Its always difficult to come to a consensus on an E3, but if there is one for this year its that it was a bit flat. The bluster of last years Kinect launch was gone, so Microsoft’s conference was about consolidating on the unexpectedly huge sales success of Kinect while trying to convince fans that there might actually be a good game on the system one day. Sony’s apologetic tone was essential as they tried to atone for a catastrophic few months with the PSN debacle, and although they recovered well, the overall tone of their conference was uneven. Nintendo meanwhile introduced a console that even they didn’t fully understand, hoping that confusion from the press and fans would eventually be overcome with innovative game ideas by the time it’s ready to launch. That beings said, it wasn’t all business as usual. There were some genuine surprises. Here’s my top 5:
5. The Mass Effect 3 demo was really bad
This was the E3 of cinematic spectacle, on-rails sections and turrets. The Mass Effect 3 trailer had all three, while having none of the stuff the series fans wanted to see. Fresh ideas were in short supply, there was no signs of the conversation system or actual roleplaying of any sort, no exciting scenes of space-lothario Shepherd getting funky with aliens and few exciting story events to get excited about. Instead, we saw what looked like any other another cover based shooter. It would have taken so little to win the fans of the series over. Just a few of those classic conversation interrupts (like punching reporters or throwing dudes off buildings) would have appeased the fans. Instead, EA and Bioware seem risk averse as they try and tempt the Modern Warfare crowd with big booms and grizzled soldiers solemnly gunning down insurgent aliens. Considering how much they have riding on this, its surprising how badly wrong they got it. With feedback from press and fans overwhelmingly negative, lets just hope the game proper is more fun than this buzz-killing demo made it seem.
4. The Vita price tag
Crap, they finally got something right! I mean, its a largely irrelevant release as smart phones continue to decimate the handheld gaming market while Sony seem to have learned nothing from the technologically mighty but creatively moribund PSP, but come on! For the tech that’s crammed into the device straight out the box, that’s a really competitive price. Really, this should have made much more of a splash than it did. Games fans massively overreact to expensive hardware and under react when its cheap. We’re all a bit negative like that, so most press and fans made a mildly impressed “mmmMMMM” noise, then quickly forgot about this.

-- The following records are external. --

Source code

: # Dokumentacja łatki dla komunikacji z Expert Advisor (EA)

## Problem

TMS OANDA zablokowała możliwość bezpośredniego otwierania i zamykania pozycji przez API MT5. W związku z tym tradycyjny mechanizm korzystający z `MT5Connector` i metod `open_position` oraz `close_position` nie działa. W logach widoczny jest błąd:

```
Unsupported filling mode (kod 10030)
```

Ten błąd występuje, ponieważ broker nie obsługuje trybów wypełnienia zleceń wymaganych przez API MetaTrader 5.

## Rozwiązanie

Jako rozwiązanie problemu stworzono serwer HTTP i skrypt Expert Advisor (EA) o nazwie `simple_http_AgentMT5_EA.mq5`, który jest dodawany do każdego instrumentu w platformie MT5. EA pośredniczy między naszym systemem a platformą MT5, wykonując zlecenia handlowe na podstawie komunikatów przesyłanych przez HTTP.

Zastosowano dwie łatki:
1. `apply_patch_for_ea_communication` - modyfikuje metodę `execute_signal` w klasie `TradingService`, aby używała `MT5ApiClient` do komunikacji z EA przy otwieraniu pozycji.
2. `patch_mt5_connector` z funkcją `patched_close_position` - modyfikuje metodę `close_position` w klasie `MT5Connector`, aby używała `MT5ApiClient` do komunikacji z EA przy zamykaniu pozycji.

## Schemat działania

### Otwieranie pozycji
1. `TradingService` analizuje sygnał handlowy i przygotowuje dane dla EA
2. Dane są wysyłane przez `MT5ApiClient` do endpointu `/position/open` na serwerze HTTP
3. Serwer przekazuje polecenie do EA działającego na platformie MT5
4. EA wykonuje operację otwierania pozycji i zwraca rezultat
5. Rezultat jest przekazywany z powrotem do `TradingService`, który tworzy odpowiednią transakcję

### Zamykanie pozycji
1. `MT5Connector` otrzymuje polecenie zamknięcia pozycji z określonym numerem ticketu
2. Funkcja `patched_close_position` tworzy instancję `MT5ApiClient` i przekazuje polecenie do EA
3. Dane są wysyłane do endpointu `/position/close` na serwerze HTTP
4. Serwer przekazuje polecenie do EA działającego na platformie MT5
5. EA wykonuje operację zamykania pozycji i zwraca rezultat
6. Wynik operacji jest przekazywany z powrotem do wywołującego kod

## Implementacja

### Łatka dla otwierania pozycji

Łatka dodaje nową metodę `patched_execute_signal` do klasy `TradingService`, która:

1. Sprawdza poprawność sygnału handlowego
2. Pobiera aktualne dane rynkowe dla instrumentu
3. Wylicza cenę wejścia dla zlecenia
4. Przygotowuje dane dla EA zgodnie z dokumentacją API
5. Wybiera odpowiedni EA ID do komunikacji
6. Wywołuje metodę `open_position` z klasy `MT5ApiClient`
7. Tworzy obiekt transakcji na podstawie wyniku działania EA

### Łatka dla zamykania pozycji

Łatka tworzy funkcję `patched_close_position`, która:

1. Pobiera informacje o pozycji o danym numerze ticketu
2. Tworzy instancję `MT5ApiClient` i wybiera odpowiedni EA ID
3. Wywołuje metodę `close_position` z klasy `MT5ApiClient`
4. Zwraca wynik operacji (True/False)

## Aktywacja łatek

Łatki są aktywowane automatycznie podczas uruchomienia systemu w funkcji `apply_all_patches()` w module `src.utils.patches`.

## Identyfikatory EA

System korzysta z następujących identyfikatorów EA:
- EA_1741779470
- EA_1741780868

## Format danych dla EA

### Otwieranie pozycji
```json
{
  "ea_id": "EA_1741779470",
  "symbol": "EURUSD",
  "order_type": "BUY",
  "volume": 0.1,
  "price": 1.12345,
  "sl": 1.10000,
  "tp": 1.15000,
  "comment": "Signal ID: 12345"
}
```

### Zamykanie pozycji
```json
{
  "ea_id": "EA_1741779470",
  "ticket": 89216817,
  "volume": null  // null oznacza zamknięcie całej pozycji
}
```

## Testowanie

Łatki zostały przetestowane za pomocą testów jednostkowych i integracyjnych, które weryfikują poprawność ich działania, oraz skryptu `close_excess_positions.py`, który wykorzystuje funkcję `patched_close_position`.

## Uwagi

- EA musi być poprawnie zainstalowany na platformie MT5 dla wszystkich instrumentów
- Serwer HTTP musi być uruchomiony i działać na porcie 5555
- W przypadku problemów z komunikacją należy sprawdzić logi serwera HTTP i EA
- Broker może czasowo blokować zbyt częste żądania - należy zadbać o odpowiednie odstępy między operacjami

What’s impressive is that the Vita clearly outmatches the 3DS technically while competing in the same price range. Industry observers will point out that this didn’t help the PSP defeat the DS. While true last generation, the same may not be true this time around. The 3DS is receiving ports of N64 games while the Vita is getting PS3-quality releases. That’s 3 hardware generations worth of difference.
Don’t get me wrong, handhelds aren’t ever going to be big like the DS was, not for a long time. Considering that the PSP was successful despite being very poorly treated by Sony, the surprisingly cheap Vita may just carve itself a niche as a viable handheld platform.
3. Deus Ex: Human Revolution looks awful
The chat before E3 was that the developers had played the original Deus Ex repeatedly to try and capture the magic of the original. After their E3 demo, it seemed more like they had made a sequel to the much derided second Deus Ex game instead. Technically rough, disappointingly unambitious and playing little like the original, the game ranks as possibly the biggest disappointment of E3. There’s still time for Square to fix this, but it would now be a bigger shock if Human Revolution was actually any good.
2. Prey 2 looks awesome
And from one underwhelming title that’s disappointed everyone to a game that no one expected much from. With an alien-chasing bounty hunter in an utterly bizarre sci-fi setting, Prey 2 couldn’t be much more different to the original. While some story elements cross over (you play as one of the survivors of the crashed jet from the original), it looks and feels like a completely new game. That the same developer could create a game so different is great, but what’s truly impressive is how much better this sequel seems compared to its progenitor. With some amazing verticality to its levels, strong visuals and great gadgets like grappling hooks and jet boots, Prey 2 is just what you want from E3: a game that comes from nowhere and surprises everyone.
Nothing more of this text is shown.